Fabby mengatakan, seiring dengan upaya masyarakat global untuk mencegah memburuknya krisis iklim, dengan melakukan transisi energi, pembangunan dan pemanfaatan energi telah mengalami pergeseran dari energi fosil ke energi terbarukan.

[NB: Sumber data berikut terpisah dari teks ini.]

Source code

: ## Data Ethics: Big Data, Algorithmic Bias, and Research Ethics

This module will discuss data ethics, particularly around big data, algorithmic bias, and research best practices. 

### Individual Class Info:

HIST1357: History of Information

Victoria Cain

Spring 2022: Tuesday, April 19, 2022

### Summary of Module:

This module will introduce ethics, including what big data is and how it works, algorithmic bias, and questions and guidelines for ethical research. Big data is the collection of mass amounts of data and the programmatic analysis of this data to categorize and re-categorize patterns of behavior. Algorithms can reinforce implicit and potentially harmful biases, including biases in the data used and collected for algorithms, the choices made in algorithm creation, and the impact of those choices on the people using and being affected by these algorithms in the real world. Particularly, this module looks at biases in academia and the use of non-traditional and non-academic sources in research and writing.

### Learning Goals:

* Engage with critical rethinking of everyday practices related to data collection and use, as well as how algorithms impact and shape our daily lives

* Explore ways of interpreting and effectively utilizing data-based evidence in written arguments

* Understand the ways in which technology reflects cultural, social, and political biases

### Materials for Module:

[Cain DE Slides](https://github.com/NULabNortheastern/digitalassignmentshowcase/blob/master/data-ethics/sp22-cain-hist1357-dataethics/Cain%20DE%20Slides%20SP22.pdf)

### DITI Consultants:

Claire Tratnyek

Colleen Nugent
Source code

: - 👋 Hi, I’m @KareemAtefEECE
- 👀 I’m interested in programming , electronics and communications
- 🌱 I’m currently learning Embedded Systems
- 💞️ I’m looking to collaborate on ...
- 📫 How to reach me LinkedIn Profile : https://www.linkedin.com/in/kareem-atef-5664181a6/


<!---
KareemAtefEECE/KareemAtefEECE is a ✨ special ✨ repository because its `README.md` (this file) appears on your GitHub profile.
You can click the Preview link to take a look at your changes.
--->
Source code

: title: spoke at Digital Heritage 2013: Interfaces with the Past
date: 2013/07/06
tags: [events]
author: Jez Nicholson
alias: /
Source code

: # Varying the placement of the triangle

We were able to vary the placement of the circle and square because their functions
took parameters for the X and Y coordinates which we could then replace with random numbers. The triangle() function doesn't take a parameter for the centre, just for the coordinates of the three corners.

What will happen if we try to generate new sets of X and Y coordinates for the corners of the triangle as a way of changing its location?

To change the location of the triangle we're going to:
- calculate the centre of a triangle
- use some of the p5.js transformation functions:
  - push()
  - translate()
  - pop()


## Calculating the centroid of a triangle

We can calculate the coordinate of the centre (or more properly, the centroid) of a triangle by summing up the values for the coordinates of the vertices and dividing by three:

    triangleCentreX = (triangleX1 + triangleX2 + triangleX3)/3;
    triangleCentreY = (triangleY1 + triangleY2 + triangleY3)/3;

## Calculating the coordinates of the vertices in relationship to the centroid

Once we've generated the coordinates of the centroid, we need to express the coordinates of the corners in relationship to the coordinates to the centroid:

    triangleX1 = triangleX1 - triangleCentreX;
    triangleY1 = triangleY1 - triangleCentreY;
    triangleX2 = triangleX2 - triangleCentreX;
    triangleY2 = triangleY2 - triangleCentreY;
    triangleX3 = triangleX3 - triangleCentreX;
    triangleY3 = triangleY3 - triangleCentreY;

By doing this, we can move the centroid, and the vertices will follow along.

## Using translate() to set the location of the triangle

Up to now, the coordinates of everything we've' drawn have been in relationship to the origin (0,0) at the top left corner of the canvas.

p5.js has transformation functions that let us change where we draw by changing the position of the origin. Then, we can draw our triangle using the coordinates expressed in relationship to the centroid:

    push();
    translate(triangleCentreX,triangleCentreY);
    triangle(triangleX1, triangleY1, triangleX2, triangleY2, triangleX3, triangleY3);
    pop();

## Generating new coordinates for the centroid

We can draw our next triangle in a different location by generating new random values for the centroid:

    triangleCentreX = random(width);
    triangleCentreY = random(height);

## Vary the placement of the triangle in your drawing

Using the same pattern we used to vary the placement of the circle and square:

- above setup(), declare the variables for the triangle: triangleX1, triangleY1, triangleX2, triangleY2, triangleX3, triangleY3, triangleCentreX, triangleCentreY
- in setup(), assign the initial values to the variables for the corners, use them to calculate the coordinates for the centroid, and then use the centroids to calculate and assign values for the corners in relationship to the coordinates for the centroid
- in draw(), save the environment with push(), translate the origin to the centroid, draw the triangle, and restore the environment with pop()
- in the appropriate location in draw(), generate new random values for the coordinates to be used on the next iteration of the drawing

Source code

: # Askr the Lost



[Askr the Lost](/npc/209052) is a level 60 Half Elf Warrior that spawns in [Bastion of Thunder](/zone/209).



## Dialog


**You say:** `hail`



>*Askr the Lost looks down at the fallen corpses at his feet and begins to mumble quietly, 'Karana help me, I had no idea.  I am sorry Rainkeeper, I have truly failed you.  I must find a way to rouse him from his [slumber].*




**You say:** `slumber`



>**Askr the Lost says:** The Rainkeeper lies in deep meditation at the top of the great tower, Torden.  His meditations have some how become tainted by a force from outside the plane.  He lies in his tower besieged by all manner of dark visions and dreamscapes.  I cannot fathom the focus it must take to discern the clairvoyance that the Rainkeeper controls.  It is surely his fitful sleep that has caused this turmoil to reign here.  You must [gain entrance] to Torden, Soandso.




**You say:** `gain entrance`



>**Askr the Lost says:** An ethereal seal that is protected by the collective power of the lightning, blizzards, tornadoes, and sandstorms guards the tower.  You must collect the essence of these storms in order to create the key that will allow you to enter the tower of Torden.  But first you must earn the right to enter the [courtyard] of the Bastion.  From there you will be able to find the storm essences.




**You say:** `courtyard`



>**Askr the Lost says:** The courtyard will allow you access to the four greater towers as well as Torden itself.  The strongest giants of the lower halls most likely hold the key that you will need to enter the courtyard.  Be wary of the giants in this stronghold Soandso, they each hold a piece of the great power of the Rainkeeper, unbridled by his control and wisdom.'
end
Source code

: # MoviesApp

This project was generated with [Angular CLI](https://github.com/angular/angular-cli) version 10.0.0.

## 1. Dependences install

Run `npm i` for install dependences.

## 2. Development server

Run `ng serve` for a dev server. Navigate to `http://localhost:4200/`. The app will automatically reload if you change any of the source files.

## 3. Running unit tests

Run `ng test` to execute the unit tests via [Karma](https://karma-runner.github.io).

Hasil Konferensi Perubahan Iklim Perserikatan Bangsa-Bangsa (COP 28) di Dubai pada 2023 menyatakan, untuk mencapai target Paris Agreement yaitu membatasi kenaikan temperatur 1,5°C, seluruh dunia harus mulai bergeser dari energi fosil dan  menaikkan kapasitas energi terbarukan pada 2030 menjadi 11.500 GW.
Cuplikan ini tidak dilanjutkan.